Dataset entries

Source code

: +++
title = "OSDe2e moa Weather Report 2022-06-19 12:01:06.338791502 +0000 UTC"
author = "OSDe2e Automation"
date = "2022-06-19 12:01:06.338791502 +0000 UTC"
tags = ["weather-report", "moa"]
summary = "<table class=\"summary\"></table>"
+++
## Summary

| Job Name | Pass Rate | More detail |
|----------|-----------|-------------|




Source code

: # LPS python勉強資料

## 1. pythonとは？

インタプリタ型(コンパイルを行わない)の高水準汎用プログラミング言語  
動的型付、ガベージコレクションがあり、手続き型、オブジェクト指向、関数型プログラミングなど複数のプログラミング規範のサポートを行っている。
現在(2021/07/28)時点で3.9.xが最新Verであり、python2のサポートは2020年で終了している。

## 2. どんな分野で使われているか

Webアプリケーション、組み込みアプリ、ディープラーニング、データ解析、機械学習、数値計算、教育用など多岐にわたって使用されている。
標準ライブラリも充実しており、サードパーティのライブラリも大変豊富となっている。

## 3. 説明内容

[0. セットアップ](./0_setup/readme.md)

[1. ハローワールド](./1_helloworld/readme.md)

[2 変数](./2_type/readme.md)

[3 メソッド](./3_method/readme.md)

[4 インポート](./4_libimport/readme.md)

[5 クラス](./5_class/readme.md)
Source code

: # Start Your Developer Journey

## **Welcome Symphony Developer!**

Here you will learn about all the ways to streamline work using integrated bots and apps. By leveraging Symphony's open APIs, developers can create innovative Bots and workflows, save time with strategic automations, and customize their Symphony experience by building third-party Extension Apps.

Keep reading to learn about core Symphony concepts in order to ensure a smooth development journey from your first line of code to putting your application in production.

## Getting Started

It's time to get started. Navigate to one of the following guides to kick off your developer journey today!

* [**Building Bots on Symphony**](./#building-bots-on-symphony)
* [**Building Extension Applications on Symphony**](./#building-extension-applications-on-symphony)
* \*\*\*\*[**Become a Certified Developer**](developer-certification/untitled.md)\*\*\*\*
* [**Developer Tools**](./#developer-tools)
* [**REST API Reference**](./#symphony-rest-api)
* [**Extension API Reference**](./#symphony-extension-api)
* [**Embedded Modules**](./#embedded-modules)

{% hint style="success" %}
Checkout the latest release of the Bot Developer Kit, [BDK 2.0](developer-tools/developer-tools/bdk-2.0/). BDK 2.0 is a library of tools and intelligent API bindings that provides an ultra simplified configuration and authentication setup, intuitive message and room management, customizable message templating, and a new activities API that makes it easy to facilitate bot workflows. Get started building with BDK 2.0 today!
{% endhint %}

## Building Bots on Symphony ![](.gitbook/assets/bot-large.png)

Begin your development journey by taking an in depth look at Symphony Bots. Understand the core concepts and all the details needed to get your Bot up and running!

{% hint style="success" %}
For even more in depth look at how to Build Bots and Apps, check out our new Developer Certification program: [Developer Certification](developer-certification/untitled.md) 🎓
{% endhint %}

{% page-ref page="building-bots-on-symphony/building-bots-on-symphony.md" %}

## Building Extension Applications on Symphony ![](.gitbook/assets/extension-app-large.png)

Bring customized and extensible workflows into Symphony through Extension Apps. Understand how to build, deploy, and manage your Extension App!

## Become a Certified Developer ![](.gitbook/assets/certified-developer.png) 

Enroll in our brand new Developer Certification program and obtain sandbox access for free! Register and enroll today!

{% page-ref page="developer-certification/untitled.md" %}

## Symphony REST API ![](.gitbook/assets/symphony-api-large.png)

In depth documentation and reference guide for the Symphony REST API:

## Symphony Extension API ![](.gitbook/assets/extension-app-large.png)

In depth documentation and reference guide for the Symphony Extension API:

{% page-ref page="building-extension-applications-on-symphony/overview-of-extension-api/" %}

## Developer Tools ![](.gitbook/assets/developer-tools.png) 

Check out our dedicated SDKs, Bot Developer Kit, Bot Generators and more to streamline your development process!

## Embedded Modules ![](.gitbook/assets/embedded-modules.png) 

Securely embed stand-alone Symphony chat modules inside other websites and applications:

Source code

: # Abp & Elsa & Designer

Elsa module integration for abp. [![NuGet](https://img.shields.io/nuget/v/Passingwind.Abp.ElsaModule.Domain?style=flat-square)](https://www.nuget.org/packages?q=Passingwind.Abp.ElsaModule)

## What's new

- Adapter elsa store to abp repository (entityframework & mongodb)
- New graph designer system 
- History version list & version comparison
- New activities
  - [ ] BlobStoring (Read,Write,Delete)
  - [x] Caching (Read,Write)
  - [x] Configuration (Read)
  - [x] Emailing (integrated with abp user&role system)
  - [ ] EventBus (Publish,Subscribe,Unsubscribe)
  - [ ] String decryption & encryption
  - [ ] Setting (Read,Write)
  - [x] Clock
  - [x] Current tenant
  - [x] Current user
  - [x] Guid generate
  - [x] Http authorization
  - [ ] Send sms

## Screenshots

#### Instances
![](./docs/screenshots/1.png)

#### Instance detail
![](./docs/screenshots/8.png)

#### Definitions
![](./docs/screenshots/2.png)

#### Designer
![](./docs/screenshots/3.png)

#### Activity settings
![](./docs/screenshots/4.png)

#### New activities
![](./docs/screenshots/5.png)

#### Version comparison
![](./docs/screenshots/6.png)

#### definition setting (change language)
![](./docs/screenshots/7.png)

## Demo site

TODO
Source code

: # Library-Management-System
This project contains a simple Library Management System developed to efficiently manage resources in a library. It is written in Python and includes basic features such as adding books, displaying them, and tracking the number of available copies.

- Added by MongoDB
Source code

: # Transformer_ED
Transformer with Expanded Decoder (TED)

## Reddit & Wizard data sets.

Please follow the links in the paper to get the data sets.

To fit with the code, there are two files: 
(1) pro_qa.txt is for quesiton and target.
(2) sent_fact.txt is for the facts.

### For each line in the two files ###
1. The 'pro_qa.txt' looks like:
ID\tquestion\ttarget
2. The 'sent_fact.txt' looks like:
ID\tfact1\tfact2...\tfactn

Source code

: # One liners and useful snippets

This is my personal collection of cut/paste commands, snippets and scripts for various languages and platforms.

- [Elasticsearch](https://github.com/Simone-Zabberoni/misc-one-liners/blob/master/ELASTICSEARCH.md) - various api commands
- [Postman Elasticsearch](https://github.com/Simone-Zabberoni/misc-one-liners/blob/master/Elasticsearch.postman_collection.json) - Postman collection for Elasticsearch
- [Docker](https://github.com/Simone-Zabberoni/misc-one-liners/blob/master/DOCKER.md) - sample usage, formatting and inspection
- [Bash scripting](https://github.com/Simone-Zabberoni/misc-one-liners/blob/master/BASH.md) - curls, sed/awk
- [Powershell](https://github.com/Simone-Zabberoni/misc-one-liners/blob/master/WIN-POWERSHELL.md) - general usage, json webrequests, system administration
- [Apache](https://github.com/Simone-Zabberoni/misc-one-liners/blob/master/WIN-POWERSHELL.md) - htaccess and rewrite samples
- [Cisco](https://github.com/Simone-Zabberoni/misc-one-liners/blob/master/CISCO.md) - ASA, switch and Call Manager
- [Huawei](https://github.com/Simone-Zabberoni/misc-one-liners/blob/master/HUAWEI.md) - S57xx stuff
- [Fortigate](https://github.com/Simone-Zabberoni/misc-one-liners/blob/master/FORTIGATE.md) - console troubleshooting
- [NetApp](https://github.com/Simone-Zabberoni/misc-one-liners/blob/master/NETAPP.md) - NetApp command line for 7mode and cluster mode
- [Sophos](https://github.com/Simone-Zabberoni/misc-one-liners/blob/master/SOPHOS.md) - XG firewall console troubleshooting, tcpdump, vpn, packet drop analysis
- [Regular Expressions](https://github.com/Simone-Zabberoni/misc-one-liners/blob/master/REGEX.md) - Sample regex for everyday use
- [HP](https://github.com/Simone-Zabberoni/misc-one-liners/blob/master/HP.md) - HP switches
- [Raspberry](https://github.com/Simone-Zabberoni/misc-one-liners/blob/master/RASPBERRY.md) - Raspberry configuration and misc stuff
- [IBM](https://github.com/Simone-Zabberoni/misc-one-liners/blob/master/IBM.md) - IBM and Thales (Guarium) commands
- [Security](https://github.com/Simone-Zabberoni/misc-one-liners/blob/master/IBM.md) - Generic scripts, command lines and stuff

What you have to do
Scan the entries above for the word "This", then copy every line in which it occurs.

Reply to the exercise
This project contains a simple Library Management System developed to efficiently manage resources in a library. It is written in Python and includes basic features such as adding books, displaying them, and tracking the number of available copies.
This is my personal collection of cut/paste commands, snippets and scripts for various languages and platforms.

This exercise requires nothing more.